Abbreviations: AFP, alpha-fetoprotein; ART, antiviral therapy; ART timing 1, antiviral therapy before MHCC diagnosis; ART timing 2, antiviral therapy after MHCC diagnosis; ART timing 3, non-antiviral therapy; BCLC, Barcelona Clinic Liver Cancer; HBsAg, hepatitis B surface antigen; IM, intrahepatic metastasis; PMCT, percutaneous microwave coagulation therapy; PVTT, portal vein tumor thrombus; TACE, transcatheter arterial chemoembolization; T2DM, type 2 diabetes mellitus.

Relationship between survival time and local invasive treatment strategies

There were no fatal treatment-related complications for MHCC patients. This fact indicates that the local invasive treatments for MHCC patients receiving TACE or PMCT were safe in the short term. The median survival time was 3 months (range, 1–10 months) in the palliative group, 3 months (range, 1–39 months) in the TACE group, and 7.5 months (range, 3–30 months) in the TACE–PMCT group. The results showed that there were significant differences in the survival time of MHCC patients among the three groups (P=0.038). In addition, Figure 1 shows that the 6-, 12-, and 18-month survival rates for MHCC patients were 15%, 0%, and 0% in the palliative group, 30%, 25.63%, and 17.97% in the TACE group, and 50%, 41.67%, and 16.67% in the TACE–PMCT group, respectively. These results indicate significant differences among the three groups in OS rate.

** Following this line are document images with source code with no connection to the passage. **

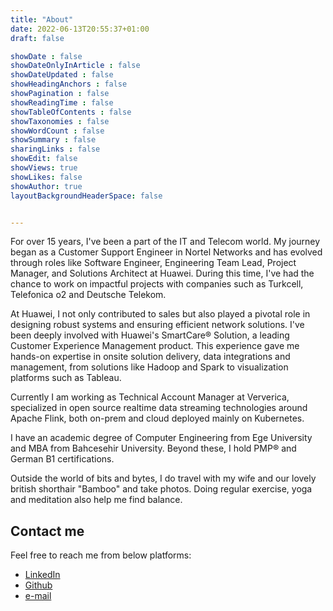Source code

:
```yaml
---
title: "About"
date: 2022-06-13T20:55:37+01:00
draft: false

showDate : false
showDateOnlyInArticle : false
showDateUpdated : false
showHeadingAnchors : false
showPagination : false
showReadingTime : false
showTableOfContents : false
showTaxonomies : false 
showWordCount : false
showSummary : false
sharingLinks : false
showEdit: false
showViews: true
showLikes: false
showAuthor: true
layoutBackgroundHeaderSpace: false


---
```


For over 15 years, I've been a part of the IT and Telecom world. My journey began as a Customer Support Engineer in Nortel Networks and has evolved through roles like Software Engineer, Engineering Team Lead, Project Manager, and Solutions Architect at Huawei. During this time, I've had the chance to work on impactful projects with companies such as Turkcell, Telefonica o2 and Deutsche Telekom.

At Huawei, I not only contributed to sales but also played a pivotal role in designing robust systems and ensuring efficient network solutions. I've been deeply involved with Huawei's SmartCare® Solution, a leading Customer Experience Management product. This experience gave me hands-on expertise in onsite solution delivery, data integrations and management, from solutions like Hadoop and Spark to visualization platforms such as Tableau.

Currently I am working as Technical Account Manager at Ververica, specialized in open source realtime data streaming technologies around Apache Flink, both on-prem and cloud deployed mainly on Kubernetes.

I have an academic degree of Computer Engineering from Ege University and MBA from Bahcesehir University. Beyond these, I hold PMP® and German B1 certifications.

Outside the world of bits and bytes, I do travel with my wife and our lovely british shorthair "Bamboo" and take photos. Doing regular exercise, yoga and meditation also help me find balance.

## Contact me

Feel free to reach me from below platforms:

- [LinkedIn](https://www.linkedin.com/in/nacisimsek/)
- [Github](https://github.com/nacisimsek/)
- [e-mail](mailto:nacisimsek@gmail.com)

Figure 1 The Kaplan–Meier survival curves for patients with MHCCs: significantly better survival of MHCC patients undergoing treatment with TACE plus PMCT (solid line) compared to MHCC patients undergoing TACE treatment (dashed line) and palliative treatment (bold dashed line).

Abbreviations: cumul, cumulative; MHCC, massive hepatocellular carcinoma; PMCT, percutaneous microwave coagulation therapy; TACE, transcatheter arterial chemoembolization.

In addition, there were 53 patients with PVTT. Of these patients, eleven patients received palliative treatment, 36 patients received TACE treatment, and six patients received TACE–PMCT treatment. The median survival time of these patients with PVTT was 2 months (range, 2–5 months) in the palliative group, 3 months (range, 2–13.5 months) in the TACE group, 6 months (range, 3–21 months) in the TACE– PMCT group. Although this result did not reach statistical significance (P=0.180), a trend was suggested that MHCC patients with PVTT receiving TACE–PMCT treatment had a longer survival time. Therefore, TACE–PMCT treatment was effective and safe for MHCC patients, even for those patients with PVTT.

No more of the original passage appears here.